Exercise description: Copy, from the data below, each line that has the word "traefik".

>>>>

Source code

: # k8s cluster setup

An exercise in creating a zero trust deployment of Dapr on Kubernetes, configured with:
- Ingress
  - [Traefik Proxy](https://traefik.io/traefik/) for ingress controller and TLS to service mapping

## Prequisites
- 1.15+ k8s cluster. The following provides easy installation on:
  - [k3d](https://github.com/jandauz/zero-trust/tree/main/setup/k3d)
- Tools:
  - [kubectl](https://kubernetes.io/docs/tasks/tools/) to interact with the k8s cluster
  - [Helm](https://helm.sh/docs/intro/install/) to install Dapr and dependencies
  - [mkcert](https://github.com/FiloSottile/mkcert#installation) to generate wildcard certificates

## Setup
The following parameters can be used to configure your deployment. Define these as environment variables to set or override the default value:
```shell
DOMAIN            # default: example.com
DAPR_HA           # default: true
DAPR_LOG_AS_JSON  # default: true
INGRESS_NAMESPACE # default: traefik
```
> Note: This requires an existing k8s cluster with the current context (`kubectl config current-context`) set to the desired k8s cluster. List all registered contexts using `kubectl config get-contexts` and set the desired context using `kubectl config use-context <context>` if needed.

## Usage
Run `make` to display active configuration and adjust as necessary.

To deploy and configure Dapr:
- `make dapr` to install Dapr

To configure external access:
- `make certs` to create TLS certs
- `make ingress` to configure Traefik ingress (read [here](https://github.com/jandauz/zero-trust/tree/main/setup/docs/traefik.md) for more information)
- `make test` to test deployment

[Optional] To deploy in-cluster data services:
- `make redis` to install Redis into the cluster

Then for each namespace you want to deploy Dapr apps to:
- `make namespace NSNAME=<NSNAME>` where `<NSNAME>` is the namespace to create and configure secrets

<<<<

Your solution:
  - [Traefik Proxy](https://traefik.io/traefik/) for ingress controller and TLS to service mapping
INGRESS_NAMESPACE # default: traefik
- `make ingress` to configure Traefik ingress (read [here](https://github.com/jandauz/zero-trust/tree/main/setup/docs/traefik.md) for more information)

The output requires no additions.